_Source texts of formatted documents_
--------------------------------------------------
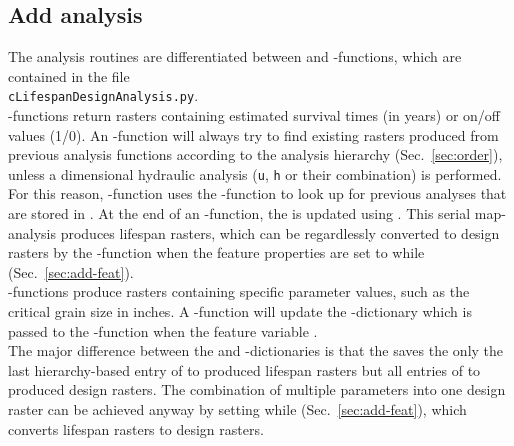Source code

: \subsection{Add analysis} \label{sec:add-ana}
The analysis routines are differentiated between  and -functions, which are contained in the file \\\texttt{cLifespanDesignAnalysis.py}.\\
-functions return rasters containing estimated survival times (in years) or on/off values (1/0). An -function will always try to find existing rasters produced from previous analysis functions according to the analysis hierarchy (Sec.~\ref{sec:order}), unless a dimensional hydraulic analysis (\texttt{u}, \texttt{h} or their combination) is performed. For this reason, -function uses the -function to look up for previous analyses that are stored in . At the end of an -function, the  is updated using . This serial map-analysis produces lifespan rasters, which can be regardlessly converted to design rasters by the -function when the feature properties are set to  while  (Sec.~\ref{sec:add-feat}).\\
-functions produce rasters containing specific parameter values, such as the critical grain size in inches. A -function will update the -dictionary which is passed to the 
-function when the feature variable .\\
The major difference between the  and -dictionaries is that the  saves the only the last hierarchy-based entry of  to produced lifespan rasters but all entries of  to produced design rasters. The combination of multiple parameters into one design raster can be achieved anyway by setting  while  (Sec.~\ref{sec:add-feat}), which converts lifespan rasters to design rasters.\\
--------------------------------------------------
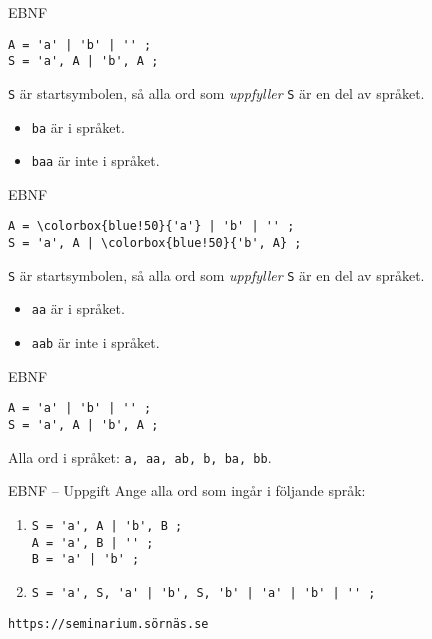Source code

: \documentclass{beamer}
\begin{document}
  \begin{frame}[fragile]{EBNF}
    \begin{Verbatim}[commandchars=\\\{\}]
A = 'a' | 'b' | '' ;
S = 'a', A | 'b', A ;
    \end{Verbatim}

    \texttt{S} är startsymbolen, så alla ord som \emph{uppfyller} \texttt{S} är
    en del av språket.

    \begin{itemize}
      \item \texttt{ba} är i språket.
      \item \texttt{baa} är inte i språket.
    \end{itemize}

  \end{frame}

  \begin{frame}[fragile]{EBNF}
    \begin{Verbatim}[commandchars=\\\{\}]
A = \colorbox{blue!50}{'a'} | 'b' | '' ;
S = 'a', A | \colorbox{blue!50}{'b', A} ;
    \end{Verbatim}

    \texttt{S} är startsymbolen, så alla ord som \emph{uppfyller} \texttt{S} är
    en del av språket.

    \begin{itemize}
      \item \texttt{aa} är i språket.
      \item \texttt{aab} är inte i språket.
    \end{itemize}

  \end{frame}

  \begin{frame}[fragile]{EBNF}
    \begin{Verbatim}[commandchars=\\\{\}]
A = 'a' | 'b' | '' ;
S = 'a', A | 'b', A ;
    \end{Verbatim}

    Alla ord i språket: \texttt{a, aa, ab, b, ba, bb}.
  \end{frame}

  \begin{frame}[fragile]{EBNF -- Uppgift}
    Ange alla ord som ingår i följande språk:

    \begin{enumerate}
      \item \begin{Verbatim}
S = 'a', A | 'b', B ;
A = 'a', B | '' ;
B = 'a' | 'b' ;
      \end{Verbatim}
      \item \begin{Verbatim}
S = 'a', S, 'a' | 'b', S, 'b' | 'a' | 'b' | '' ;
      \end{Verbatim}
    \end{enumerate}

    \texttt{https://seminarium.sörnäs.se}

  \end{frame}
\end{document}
--------------------------------------------------
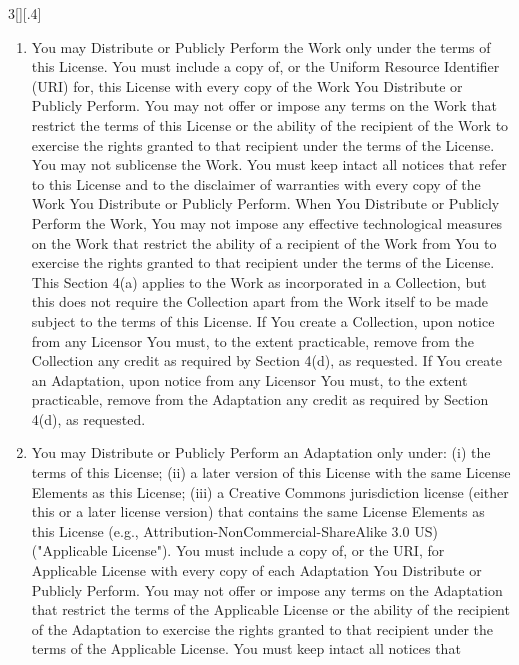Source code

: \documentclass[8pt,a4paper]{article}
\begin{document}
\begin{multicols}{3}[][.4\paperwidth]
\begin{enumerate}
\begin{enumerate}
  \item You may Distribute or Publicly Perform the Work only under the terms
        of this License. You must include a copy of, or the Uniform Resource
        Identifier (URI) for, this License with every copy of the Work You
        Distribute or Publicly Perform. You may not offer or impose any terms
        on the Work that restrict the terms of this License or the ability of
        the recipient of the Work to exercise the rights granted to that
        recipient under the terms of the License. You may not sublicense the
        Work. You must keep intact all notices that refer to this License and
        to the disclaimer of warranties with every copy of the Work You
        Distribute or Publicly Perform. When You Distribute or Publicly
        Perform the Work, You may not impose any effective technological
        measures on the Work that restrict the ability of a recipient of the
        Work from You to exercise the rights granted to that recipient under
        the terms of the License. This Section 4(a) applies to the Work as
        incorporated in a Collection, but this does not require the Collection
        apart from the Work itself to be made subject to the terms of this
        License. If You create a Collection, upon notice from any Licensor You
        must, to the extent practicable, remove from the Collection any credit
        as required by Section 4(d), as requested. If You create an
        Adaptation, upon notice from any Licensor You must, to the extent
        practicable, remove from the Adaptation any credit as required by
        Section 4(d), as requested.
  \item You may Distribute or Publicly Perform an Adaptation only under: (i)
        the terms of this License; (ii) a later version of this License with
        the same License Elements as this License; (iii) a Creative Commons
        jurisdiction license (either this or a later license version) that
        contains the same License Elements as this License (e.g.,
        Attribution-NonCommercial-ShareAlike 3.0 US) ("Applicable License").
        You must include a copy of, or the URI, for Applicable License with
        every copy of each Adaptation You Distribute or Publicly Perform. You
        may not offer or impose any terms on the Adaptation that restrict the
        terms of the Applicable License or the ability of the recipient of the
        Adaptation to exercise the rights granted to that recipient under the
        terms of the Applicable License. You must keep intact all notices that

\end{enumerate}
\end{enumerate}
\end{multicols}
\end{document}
--------------------------------------------------
Looking at the entries above, count each line in which the word "every" occurs, then give the total and nothing further.

3